Changing view of manufacturing
The traditional view of manufacturing as a series of self-contained islands of automation, expertise, and control is becoming at odds with the situational reality. Both executives and IT staff are taking more interest in the interconnectedness of these areas than has been typical in the past. As the relationship between manufacturing performance and profitability becomes easier to identify and articulate, the C-suite is perking up to how manufacturing can be leveraged to transform business and the bottom line.
This is seen partly in an examination of who took the current Metrics that Matter survey (N = appx. 250 respondents). With respect to industry, geography, and revenue, the survey breakdown was in line with what we’ve come to expect in our surveys; however, there has been a shift in the individual respondent roles that reflects this evolution in how manufacturing is viewed within the enterprise.
We’re beginning to see more IT and operations management personnel take interest in the survey, while staff are tending to dominate in engineering roles.
Gap in IIoT knowledge is closing rapidly
The skew toward more IT executive participation makes sense given the technology changes coming down the pipeline. There is evidence that the IIoT is starting to factor more into manufacturing considerations, as the survey revealed a large bridging of the gap in IoT awareness and education over the past year: The percentage of survey respondents who indicated that they did not understand the internet of things went from 44% in 2015 to 19% this year. As this education trickles down into investments and implementations, over the coming years the use and sophistication of analytics within and outside the enterprise should continue to grow. Manufacturers already are beginning to use analytics in ways that are advancing maintenance, delivering new value to customers, and enabling new revenue streams/business models.

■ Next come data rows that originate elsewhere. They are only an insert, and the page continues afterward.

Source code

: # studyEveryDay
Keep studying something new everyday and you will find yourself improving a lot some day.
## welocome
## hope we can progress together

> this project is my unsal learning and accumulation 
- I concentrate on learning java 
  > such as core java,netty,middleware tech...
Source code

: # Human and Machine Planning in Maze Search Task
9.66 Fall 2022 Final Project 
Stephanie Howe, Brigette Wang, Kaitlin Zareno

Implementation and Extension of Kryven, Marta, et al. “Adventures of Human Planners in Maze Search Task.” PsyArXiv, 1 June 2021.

Analytics use cases inside/outside the enterprise
Not just big data but different data is a key theme as manufacturing software and its use evolves. The survey revealed some interesting use cases of data, both inside and outside the enterprise. While external data sharing instances are concentrated on improving quality and product delivery upstream to suppliers and downstream to customers, 8% of respondents today are sharing data to elevate equipment providers’ maintenance and quality processes.
Inside the plant, we see big data analytics used for a broader range and a larger number of activities. Though process improvement takes the top spot, it is clear that manufacturers are putting a high priority on a better understanding of the performance and output within individual plants and across them. Additionally, the focus on continuous improvement specific to APM is garnering considerable mindshare, with nearly a quarter of respondents indicating this.